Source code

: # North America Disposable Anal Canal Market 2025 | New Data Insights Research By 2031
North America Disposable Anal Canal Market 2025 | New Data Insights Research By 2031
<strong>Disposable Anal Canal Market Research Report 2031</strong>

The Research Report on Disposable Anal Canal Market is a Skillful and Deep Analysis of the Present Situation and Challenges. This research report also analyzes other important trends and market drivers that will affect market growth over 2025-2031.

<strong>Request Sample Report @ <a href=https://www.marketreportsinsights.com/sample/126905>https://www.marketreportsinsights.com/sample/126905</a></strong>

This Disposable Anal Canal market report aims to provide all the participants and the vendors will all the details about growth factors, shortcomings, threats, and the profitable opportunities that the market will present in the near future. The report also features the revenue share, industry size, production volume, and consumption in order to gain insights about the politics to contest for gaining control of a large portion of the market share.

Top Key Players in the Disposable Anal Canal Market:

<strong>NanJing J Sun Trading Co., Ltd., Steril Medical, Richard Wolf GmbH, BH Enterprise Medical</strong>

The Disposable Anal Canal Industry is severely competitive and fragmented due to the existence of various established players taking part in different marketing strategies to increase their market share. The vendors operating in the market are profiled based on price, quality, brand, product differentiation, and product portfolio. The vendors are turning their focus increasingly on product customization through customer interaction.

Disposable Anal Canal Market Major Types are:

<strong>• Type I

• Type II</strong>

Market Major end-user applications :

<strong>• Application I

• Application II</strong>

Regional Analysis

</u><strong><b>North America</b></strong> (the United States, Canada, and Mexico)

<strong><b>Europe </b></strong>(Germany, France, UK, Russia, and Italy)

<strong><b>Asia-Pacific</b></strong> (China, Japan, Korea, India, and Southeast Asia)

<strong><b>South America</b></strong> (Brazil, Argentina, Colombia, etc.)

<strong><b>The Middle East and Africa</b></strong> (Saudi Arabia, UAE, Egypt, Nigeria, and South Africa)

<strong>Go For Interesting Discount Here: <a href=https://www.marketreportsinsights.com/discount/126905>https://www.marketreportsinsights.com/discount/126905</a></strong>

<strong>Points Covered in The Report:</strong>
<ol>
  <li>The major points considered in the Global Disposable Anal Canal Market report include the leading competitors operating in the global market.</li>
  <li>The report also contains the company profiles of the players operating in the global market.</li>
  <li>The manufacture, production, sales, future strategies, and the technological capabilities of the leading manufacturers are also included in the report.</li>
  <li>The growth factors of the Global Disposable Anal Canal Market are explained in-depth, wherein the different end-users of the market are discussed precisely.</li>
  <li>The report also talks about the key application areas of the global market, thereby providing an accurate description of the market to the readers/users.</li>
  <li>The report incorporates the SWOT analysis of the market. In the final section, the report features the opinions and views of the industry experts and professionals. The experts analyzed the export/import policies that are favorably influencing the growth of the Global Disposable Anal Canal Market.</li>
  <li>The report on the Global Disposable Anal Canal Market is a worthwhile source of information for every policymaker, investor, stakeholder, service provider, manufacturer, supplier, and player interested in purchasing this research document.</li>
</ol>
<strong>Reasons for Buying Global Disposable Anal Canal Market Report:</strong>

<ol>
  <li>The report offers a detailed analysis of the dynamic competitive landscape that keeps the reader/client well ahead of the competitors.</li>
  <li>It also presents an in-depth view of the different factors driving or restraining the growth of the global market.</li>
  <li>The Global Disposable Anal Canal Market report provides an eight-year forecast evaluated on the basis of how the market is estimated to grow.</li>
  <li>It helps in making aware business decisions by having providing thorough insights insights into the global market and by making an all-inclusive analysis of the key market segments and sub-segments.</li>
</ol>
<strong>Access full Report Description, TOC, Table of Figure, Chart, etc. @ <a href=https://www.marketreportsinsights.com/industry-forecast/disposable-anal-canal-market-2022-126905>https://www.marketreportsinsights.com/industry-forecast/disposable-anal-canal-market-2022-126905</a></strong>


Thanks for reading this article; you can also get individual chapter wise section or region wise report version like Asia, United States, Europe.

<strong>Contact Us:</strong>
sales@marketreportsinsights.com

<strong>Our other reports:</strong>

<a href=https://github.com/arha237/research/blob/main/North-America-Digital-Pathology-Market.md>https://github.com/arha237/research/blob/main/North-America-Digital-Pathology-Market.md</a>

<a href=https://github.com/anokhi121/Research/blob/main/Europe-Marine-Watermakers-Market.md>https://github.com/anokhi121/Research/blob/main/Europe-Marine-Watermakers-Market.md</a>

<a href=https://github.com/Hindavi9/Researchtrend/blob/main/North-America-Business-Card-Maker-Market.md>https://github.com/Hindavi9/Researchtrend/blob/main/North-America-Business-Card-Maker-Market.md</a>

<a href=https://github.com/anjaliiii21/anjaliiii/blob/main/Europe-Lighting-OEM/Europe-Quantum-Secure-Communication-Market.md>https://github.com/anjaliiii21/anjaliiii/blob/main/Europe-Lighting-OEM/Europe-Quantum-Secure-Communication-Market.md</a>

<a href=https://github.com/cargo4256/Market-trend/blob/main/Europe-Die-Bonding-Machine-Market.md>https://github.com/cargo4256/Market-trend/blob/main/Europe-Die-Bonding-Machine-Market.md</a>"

_EXERCISE:_ Lines wanted from the listing above: the line with "The Disposable Anal Canal Industry" up to and including the line with "Market Major end-user". Please write them out exactly, adding nothing else.

_WRITTEN REPLY:_
The Disposable Anal Canal Industry is severely competitive and fragmented due to the existence of various established players taking part in different marketing strategies to increase their market share. The vendors operating in the market are profiled based on price, quality, brand, product differentiation, and product portfolio. The vendors are turning their focus increasingly on product customization through customer interaction.

Disposable Anal Canal Market Major Types are:

<strong>• Type I

• Type II</strong>

Market Major end-user applications :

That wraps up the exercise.